Recently, Google held their “Google I/O” convention bringing together developers exploring the future of mobile technology. Not something I would normally find myself too interested in, until I came across a presentation given here called “Learning To Speak Design.”
Designers and Developers are different. Can we agree to that? We’ve been taught on an academic level to think differently. As we get further down this path, we dive further into our worlds of design or development, and isolate ourselves further from the other.
This presentation is fantastic for developers, coming from a designer. I really like how clearly the design process is laid out, without going too much into detail for the audience (developers).
Give it a listen:
My Personal Highlights:
- The Ideation process – Quantity not quality. The brainstorming process is not completed before “spec” is completed. Ideas develop and take different forms throughout the process.

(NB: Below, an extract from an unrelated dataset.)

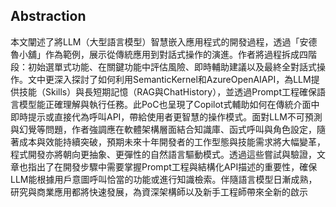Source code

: ## Abstraction  
本文闡述了將LLM（大型語言模型）智慧嵌入應用程式的開發過程，透過「安德魯小舖」作為範例，展示從傳統應用到對話式操作的演進。作者將過程拆成四階段：初始選單式功能、在關鍵功能中評估風險、即時輔助建議以及最終全對話式操作。文中更深入探討了如何利用SemanticKernel和AzureOpenAIAPI，為LLM提供技能（Skills）與長短期記憶（RAG與ChatHistory），並透過Prompt工程確保語言模型能正確理解與執行任務。此PoC也呈現了Copilot式輔助如何在傳統介面中即時提示或直接代為呼叫API，帶給使用者更智慧的操作模式。面對LLM不可預測與幻覺等問題，作者強調應在軟體架構層面結合知識庫、函式呼叫與角色設定，隨著成本與效能持續突破，預期未來十年開發者的工作型態與技能需求將大幅變革，程式開發亦將朝向更抽象、更彈性的自然語言驅動模式。透過這些嘗試與驗證，文章也指出了在開發步驟中需要掌握Prompt工程與結構化API描述的重要性，確保LLM能根據用戶意圖呼叫恰當的功能或進行知識檢索。伴隨語言模型日漸成熟，研究與商業應用都將快速發展，為資深架構師以及新手工程師帶來全新的啟示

- Wireframes and Whiteboards are important. These low-fidelity tools help keep a level of unspecificity, which is essential at this point in the process.
- Understanding the User – A User Needs Statement. A user needs statement looks something like this. “Dillon is a Creative Director who needs (a way to) adequately present any given UI spec, because (person values) minimizing wasted time during UI to development handoff.” This captures the Who, What, and Why insights.
- Grids. Often overlooked as a part of the design process, but primarily because it has become such a second nature step. Grids help give consistency, hierarchy, order, and economy. Working within a grid solves many potential problems in both a UI and UX perspective.
- The need for more white-space. This space isn’t a “waste.” Breathing room will often times help a user feel less claustrophobic, and enable them to digest content easier. The adage that “users don’t scroll” has proven to be false. Don’t fear to add white space.
- There is a difference between font-weight “Medium” & “Bold.” While it’s easy to pass this off and say “ya, but they’re close enough”, the reason is in helping both hierarchy and legibility. Our minds are ready to subconsciously process the difference. Picture these font-weights as tools in the toolbox, there are going to be projects in which both tools are needed.
- Motion and Animation should not be overlooked. This is where interaction design and visual design come together. If you’re a developer and your work matches the spec, great… but we’re not done. The motion and animation between your two great spec matches will help the user follow along in the path we are leading them down. The motion should be thoughtful and not be distracting.
If you gave the video a listen they do talk specifically about Material Design and Android Development. The takeaways above, however, don’t apply to one single platform. If you are an iOS developer or web developer, look deeply into the principles talk in this presentation and find how they are applicable in your process.